The Service has tried to explain away these bad numbers due to “costs that [the USPS] cannot control.” But the Service is spending $9.6 billion in electric delivery vehicles and spending nearly $40 billion over 10 years to convert and build certain facilities into hubs that so far do not work.

This hasn’t stopped Congress from throwing even more money at the Postal Service. For those counting, that’s $120 billion in funding and relief in the past 4 years alone.

While $120 billion is already an astounding number on its own, when you consider this sum relative to our nation’s dismal fiscal condition it suddenly becomes reckless. We have nearly $35 trillion in debt, or 122 percent of GDP. This is the highest level of debt this nation has ever had and we show no signs of slowing down adding nearly $1 trillion to our national debt every 100 days. This year, we have already spent more to pay the interest on our debt than we have on our own defense. 

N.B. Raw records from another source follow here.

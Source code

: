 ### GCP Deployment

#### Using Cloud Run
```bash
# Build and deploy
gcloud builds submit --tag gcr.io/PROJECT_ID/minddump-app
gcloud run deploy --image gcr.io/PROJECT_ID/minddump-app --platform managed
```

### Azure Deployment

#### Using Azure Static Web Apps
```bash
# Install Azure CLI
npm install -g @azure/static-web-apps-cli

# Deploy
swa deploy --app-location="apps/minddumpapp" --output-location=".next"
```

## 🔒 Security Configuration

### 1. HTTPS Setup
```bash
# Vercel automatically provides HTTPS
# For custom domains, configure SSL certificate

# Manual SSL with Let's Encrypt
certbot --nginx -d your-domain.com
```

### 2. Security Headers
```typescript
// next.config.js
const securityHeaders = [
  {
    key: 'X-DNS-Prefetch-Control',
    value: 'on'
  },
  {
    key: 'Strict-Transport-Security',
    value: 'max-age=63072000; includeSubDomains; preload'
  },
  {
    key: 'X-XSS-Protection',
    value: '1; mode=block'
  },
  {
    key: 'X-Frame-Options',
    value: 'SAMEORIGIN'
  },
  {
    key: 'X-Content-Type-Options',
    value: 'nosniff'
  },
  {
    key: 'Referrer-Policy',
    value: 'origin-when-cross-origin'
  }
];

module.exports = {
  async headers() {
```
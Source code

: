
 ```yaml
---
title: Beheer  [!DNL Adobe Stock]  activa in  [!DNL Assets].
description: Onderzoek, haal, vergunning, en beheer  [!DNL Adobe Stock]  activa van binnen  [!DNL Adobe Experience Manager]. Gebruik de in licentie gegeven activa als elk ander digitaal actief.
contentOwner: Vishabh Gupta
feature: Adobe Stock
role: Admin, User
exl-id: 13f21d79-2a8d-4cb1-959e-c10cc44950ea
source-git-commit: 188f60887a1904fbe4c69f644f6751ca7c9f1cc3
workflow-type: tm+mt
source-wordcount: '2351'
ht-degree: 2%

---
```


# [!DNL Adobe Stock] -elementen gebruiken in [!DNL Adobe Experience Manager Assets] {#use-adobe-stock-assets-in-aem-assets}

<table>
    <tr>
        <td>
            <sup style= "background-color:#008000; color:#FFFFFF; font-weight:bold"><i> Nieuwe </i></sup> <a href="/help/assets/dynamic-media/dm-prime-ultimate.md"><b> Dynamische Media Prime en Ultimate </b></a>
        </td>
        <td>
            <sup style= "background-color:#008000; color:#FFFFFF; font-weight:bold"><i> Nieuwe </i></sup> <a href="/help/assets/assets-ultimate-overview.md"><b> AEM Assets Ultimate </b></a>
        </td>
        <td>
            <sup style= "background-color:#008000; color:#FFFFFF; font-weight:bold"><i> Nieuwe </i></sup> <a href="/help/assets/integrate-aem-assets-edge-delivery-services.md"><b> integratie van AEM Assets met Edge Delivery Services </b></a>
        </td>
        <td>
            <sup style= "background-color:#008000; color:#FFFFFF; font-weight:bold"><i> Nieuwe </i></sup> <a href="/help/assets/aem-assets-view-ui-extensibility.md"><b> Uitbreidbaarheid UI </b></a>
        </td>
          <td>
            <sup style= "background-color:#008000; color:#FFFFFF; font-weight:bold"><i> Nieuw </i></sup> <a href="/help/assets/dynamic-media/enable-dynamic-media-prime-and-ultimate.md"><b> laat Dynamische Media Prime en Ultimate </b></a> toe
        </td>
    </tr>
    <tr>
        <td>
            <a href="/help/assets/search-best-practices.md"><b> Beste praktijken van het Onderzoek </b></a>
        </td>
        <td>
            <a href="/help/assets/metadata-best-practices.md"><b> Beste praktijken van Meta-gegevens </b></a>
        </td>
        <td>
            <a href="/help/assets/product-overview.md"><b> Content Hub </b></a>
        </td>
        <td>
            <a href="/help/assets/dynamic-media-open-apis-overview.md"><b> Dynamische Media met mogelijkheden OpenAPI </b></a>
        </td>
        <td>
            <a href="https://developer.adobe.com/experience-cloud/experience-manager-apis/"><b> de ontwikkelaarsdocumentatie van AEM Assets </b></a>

Now the Postal Service is asking Congress to provide it with an additional $14 to $100 billion in taxpayer dollars by transferring funds from the Office of Personnel Management to USPS.  At some point Congress needs to pull its head out of the sand and stop throwing money we don’t have at an agency to maintain status quo, especially when status quo means more deficits. USPS needs massive structural reform, not necessarily in its network, but in its workforce hiring and retention. 

Today’s hearing will provide Americans transparency in what their dollars are funding, in why their Postal Service is not meeting their service and delivery goals and it will reveal Congress’s lack of prudence in legislative decision making.